= Work request =
Your answer is the lines below, exactly, from the one that contains "amiaesp.json -- #amiaesp hashtag" through the one that contains "## 3D-Druck und Modellierung", both included.

Data to process START

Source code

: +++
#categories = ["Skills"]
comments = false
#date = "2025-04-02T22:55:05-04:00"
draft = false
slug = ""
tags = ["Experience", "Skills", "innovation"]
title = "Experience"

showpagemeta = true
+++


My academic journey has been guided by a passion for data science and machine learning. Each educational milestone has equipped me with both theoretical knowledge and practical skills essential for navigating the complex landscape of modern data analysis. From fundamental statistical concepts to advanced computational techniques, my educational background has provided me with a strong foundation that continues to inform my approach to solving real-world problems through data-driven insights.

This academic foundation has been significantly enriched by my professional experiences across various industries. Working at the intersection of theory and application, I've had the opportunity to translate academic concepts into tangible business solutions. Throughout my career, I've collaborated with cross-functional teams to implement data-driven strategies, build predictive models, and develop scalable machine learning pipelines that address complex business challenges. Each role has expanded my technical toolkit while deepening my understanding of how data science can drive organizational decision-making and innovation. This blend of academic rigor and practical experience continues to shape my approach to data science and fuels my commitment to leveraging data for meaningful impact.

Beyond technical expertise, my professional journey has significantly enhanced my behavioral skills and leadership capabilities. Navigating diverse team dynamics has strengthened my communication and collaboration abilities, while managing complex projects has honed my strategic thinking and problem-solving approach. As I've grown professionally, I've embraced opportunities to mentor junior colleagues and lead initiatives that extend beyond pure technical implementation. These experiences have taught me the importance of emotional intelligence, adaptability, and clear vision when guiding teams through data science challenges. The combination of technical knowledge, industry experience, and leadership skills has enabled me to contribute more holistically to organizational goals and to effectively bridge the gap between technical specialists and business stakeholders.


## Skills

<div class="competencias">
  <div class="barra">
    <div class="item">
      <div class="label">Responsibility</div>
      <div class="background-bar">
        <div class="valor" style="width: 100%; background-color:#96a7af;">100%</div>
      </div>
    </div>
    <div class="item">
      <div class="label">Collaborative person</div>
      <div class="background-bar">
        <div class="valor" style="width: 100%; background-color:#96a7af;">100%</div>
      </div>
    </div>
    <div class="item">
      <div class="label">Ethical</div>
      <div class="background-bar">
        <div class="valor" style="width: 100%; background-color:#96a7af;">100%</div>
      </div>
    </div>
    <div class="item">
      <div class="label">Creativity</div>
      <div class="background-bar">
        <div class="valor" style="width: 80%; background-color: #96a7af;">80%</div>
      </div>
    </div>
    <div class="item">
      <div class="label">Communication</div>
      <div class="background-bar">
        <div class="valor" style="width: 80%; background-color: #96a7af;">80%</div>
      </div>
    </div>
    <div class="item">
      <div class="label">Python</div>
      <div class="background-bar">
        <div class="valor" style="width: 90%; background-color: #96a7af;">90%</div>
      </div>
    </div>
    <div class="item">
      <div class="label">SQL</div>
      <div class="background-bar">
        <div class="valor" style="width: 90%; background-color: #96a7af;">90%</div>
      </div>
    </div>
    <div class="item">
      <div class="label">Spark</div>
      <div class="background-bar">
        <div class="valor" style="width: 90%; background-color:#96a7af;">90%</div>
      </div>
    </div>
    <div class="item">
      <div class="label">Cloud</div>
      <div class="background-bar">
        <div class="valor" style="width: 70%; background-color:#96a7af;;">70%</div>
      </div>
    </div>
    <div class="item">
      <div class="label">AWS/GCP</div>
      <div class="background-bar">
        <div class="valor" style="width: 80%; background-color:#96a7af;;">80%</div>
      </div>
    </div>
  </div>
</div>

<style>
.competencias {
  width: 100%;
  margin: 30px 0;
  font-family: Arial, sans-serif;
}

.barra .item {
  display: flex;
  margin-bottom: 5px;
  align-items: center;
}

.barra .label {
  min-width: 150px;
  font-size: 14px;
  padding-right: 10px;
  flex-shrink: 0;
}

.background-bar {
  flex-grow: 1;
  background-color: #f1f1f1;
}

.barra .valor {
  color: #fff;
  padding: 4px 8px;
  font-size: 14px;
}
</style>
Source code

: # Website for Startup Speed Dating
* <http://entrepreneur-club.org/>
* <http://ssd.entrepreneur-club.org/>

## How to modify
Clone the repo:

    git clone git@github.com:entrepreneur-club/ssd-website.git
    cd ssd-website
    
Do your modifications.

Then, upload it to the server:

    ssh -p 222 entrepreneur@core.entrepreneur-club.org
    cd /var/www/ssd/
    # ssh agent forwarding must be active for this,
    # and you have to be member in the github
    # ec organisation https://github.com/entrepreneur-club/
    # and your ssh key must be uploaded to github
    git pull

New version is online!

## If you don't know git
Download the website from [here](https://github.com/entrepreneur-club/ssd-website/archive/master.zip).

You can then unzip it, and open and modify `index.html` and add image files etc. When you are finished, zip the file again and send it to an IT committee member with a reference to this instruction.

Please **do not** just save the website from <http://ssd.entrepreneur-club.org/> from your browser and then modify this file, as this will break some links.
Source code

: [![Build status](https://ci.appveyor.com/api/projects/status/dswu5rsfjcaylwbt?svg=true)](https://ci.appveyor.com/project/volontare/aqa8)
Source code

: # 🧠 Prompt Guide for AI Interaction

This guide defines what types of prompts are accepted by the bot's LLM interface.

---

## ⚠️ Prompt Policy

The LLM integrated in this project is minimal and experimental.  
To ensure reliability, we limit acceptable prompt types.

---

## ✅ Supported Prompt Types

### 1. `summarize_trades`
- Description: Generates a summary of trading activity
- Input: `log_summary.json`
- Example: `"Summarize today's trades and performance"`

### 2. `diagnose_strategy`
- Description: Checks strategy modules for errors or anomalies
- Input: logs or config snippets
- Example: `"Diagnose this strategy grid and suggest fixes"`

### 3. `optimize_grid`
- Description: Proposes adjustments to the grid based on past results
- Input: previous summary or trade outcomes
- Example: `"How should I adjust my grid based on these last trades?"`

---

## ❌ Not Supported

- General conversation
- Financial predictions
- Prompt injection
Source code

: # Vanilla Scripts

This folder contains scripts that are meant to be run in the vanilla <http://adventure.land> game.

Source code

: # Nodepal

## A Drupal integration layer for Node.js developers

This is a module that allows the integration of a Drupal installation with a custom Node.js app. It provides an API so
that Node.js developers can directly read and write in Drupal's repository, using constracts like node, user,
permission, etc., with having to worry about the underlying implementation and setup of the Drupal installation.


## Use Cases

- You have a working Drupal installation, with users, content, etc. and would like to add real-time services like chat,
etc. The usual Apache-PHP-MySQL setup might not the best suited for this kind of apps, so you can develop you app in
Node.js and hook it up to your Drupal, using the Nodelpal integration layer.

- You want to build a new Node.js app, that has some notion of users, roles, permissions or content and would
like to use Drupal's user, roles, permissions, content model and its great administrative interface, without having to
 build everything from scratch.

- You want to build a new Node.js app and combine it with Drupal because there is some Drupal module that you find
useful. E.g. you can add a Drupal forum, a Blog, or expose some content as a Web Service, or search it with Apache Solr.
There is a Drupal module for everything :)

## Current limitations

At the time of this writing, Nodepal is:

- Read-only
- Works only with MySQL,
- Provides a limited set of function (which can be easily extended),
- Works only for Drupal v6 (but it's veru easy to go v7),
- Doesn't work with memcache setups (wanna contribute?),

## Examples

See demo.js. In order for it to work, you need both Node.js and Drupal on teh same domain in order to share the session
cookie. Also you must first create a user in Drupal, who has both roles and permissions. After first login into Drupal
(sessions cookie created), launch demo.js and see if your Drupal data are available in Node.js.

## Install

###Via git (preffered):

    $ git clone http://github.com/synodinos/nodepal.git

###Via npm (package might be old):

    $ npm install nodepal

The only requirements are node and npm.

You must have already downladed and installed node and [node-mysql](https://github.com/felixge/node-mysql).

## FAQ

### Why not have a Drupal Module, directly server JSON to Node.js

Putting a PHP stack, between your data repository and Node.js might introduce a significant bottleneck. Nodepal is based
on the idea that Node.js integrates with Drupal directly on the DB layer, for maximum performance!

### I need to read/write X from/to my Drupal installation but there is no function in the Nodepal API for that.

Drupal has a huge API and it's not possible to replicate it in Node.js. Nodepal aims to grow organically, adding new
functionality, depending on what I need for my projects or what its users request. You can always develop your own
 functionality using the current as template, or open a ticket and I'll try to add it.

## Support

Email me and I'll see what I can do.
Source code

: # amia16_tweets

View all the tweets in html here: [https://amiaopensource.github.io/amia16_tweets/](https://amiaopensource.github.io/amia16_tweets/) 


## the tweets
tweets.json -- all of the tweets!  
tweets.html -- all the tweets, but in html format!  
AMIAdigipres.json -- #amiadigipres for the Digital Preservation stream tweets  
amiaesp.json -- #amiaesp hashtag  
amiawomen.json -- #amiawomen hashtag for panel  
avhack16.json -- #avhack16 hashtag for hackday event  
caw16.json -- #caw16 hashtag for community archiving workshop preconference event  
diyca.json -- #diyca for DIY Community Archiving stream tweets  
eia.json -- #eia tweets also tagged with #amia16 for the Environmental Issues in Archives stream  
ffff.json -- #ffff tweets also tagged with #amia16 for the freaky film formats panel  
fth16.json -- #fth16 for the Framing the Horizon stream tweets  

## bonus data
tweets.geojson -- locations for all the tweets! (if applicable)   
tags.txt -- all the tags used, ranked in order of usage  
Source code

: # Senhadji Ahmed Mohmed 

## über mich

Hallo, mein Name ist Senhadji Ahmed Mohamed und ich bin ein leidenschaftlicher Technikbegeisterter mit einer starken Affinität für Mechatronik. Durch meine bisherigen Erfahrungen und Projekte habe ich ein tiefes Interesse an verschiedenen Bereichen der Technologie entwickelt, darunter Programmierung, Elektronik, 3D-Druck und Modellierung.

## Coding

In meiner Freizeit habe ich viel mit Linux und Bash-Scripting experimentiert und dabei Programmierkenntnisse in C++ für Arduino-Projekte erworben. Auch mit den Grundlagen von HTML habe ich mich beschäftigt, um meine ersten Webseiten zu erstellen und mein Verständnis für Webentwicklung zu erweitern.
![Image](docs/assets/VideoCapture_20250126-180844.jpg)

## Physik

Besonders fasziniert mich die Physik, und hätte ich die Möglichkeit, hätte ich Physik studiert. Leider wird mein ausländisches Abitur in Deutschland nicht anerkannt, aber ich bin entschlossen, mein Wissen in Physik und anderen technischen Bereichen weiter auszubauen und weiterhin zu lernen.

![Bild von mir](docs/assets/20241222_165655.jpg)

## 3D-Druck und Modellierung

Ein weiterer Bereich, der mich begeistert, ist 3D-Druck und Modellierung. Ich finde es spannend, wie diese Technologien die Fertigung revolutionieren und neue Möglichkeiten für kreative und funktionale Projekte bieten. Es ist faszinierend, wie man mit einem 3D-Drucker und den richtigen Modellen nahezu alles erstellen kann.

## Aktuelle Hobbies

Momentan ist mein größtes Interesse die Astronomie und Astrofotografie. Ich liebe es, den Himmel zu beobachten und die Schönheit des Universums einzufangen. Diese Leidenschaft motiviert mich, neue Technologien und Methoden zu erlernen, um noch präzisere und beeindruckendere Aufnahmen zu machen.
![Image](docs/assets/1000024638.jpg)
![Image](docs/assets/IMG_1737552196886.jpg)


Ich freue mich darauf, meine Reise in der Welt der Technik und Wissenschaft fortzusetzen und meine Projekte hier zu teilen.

Data to process END

= Solution to the exercise =
amiaesp.json -- #amiaesp hashtag  
amiawomen.json -- #amiawomen hashtag for panel  
avhack16.json -- #avhack16 hashtag for hackday event  
caw16.json -- #caw16 hashtag for community archiving workshop preconference event  
diyca.json -- #diyca for DIY Community Archiving stream tweets  
eia.json -- #eia tweets also tagged with #amia16 for the Environmental Issues in Archives stream  
ffff.json -- #ffff tweets also tagged with #amia16 for the freaky film formats panel  
fth16.json -- #fth16 for the Framing the Horizon stream tweets  

## bonus data
tweets.geojson -- locations for all the tweets! (if applicable)   
tags.txt -- all the tags used, ranked in order of usage  
Source code

: # Senhadji Ahmed Mohmed 

## über mich

Hallo, mein Name ist Senhadji Ahmed Mohamed und ich bin ein leidenschaftlicher Technikbegeisterter mit einer starken Affinität für Mechatronik. Durch meine bisherigen Erfahrungen und Projekte habe ich ein tiefes Interesse an verschiedenen Bereichen der Technologie entwickelt, darunter Programmierung, Elektronik, 3D-Druck und Modellierung.

## Coding

In meiner Freizeit habe ich viel mit Linux und Bash-Scripting experimentiert und dabei Programmierkenntnisse in C++ für Arduino-Projekte erworben. Auch mit den Grundlagen von HTML habe ich mich beschäftigt, um meine ersten Webseiten zu erstellen und mein Verständnis für Webentwicklung zu erweitern.
![Image](docs/assets/VideoCapture_20250126-180844.jpg)

## Physik

Besonders fasziniert mich die Physik, und hätte ich die Möglichkeit, hätte ich Physik studiert. Leider wird mein ausländisches Abitur in Deutschland nicht anerkannt, aber ich bin entschlossen, mein Wissen in Physik und anderen technischen Bereichen weiter auszubauen und weiterhin zu lernen.

![Bild von mir](docs/assets/20241222_165655.jpg)

## 3D-Druck und Modellierung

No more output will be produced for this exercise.